Why can't NASA send a rover to Mars with a videocamera and sound recorder? How cool would it be to be able to see actual footage of the Mars surface? To see rocks rolling across the landscape; to hear the sounds of the Martian winds... I would LOVE to see that one day. Is it an issue of not being able to transmit video through space?
Not sure if you are serious or not, but I would suspect a video of Mars would look exactly like still photos of Mars.
On the Spirit website, you can see a bunch of pictures strung together showing it driving. Also, I don't know if the Rover makes noise, i think mars has a super thin atmosphere with just a little CO2 trace amounts of other gases and thats it..I will defer to the physicist types, but I don't know if thats enough to conduct sound, and I suspect if so it would be very faint.
Yeah, I'm serious. Probably right as far as the thin atmosphere and conducting sound is concerned. But what if one of the famous Martian dust storms could be caught on camera? This sort of stuff fascinates me.
I think it would be cool, ZRB. If the rover had enough memory, it could save what you're proposing and send it back. Maybe one of these years.
Do you really think memory would be the main problem? That would be pretty hard to believe. It has to be something about transmitting video through the long distances.
It's just bits of info, when you get right down to it. I don't see why the distance would matter, as long as it's transmitting as it should. But it's a tremendous number of bits for video. I know my hard drive is using a great amount of space to store high quality digital video. Maybe B-Bob or someone can weigh in.
Google groups to the rescue: http://groups.google.com/groups?hl=...7vadkl%242d6%241%40sun500.nas.nasa.gov&rnum=5
Because the people who sent it are scientists. Their no.1 goal is to retrieve sceintific measurements and analyses of the Mars environment. Taking video footage would deliver something that looks cool, but isn't very practical. Just having still pics is a bit of a luxury. And I'm not trying to knock video. Nasa recognizes that, in order to keep support from the public, they need to give the public eye-candy, and video footage would certainly do so. What I wanna know is, why don't scientists put a high-powered telescope into Mars' orbit? then, when they send landers, they could just program the telescope to track them visually. That would really help prevent us from losing expensive landers. Might even help us troubleshoot problems (if the lander is unable to communicate, maybe it could just emit a colored light and the telescope could just see it and know what's wrong). -- droxford
I heard that they arent done with the set in southern LA yet. and then they need to crop some photos, give it a week tops.

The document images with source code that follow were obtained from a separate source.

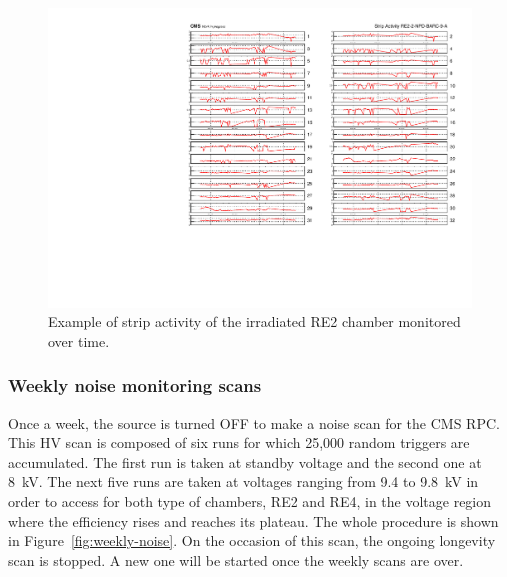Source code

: 	\begin{figure}[H]
        \centering
		\includegraphics[width = \linewidth]{fig/chapt5/GIFpp-Strip-Activity.pdf}
		\caption{\label{fig:stripactivity} Example of strip activity of the irradiated RE2 chamber monitored over time.}
	\end{figure}
	
		\subsubsection{Weekly noise monitoring scans}
		\label{chapt5:sssec:noisescan}
		
	Once a week, the source is turned OFF to make a noise scan for the CMS RPC. This HV scan is composed of six runs for which 25,000 random triggers are accumulated. The first run is taken at standby voltage and the second one at \SI{8}{kV}. The next five runs are taken at voltages ranging from 9.4 to \SI{9.8}{kV} in order to access for both type of chambers, RE2 and RE4, in the voltage region where the efficiency rises and reaches its plateau. The whole procedure is shown in Figure~\ref{fig:weekly-noise}. On the occasion of this scan, the ongoing longevity scan is stopped. A new one will be started once the weekly scans are over.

Thanks, MR. MEOWGI. That was an interesting read. Hey, if they are talking about designing a way to have video taken from a "Mars Airplane", should the slow-crawling rovers be a far easier challenge? Just a thought.
I wonder what that one European satallite's function is.... to spy the American probes for foul play . You gotta love it. But what they don't know is this mission is just a ruse for the nuclear proliferation of Venus.